* The task
Look for the word "supports" in the material below, then report each line where it occurs.

Material shown below:

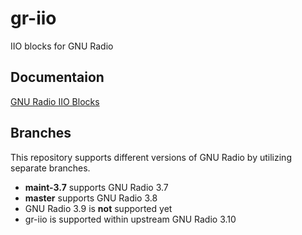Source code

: # gr-iio

IIO blocks for GNU Radio

## Documentaion
[GNU Radio IIO Blocks](https://wiki.analog.com/resources/tools-software/linux-software/gnuradio)

## Branches

This repository supports different versions of GNU Radio by utilizing separate branches.

- **maint-3.7** supports GNU Radio 3.7
- **master** supports GNU Radio 3.8
- GNU Radio 3.9 is **not** supported yet
- gr-iio is supported within upstream GNU Radio 3.10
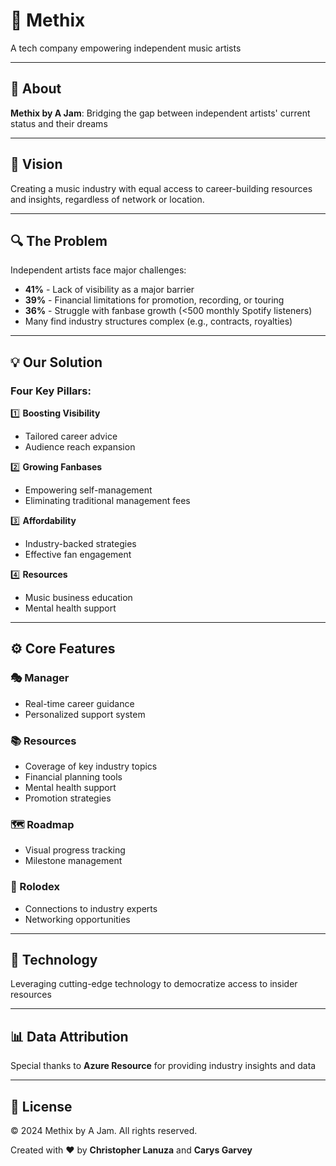 # 🎵 Methix  
A tech company empowering independent music artists  

---

## 🚀 About  
**Methix by A Jam**: Bridging the gap between independent artists' current status and their dreams  

---

## 🎯 Vision  
Creating a music industry with equal access to career-building resources and insights, regardless of network or location.  

---

## 🔍 The Problem  
Independent artists face major challenges:  

- **41%** - Lack of visibility as a major barrier  
- **39%** - Financial limitations for promotion, recording, or touring  
- **36%** - Struggle with fanbase growth (<500 monthly Spotify listeners)  
- Many find industry structures complex (e.g., contracts, royalties)  

---

## 💡 Our Solution  
### Four Key Pillars:  

1️⃣ **Boosting Visibility**  
- Tailored career advice  
- Audience reach expansion  

2️⃣ **Growing Fanbases**  
- Empowering self-management  
- Eliminating traditional management fees  

3️⃣ **Affordability**  
- Industry-backed strategies  
- Effective fan engagement  

4️⃣ **Resources**  
- Music business education  
- Mental health support  

---

## ⚙️ Core Features  

### 🎭 Manager  
- Real-time career guidance  
- Personalized support system  

### 📚 Resources  
- Coverage of key industry topics  
- Financial planning tools  
- Mental health support  
- Promotion strategies  

### 🗺️ Roadmap  
- Visual progress tracking  
- Milestone management  

### 📇 Rolodex  
- Connections to industry experts  
- Networking opportunities  

---

## 🔧 Technology  
Leveraging cutting-edge technology to democratize access to insider resources  

---

## 📊 Data Attribution  
Special thanks to **Azure Resource** for providing industry insights and data  

---

## 📝 License  
© 2024 Methix by A Jam. All rights reserved.  

Created with ❤️ by **Christopher Lanuza** and **Carys Garvey**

End of Material shown.

* Solution to this exercise
This repository supports different versions of GNU Radio by utilizing separate branches.
- **maint-3.7** supports GNU Radio 3.7
- **master** supports GNU Radio 3.8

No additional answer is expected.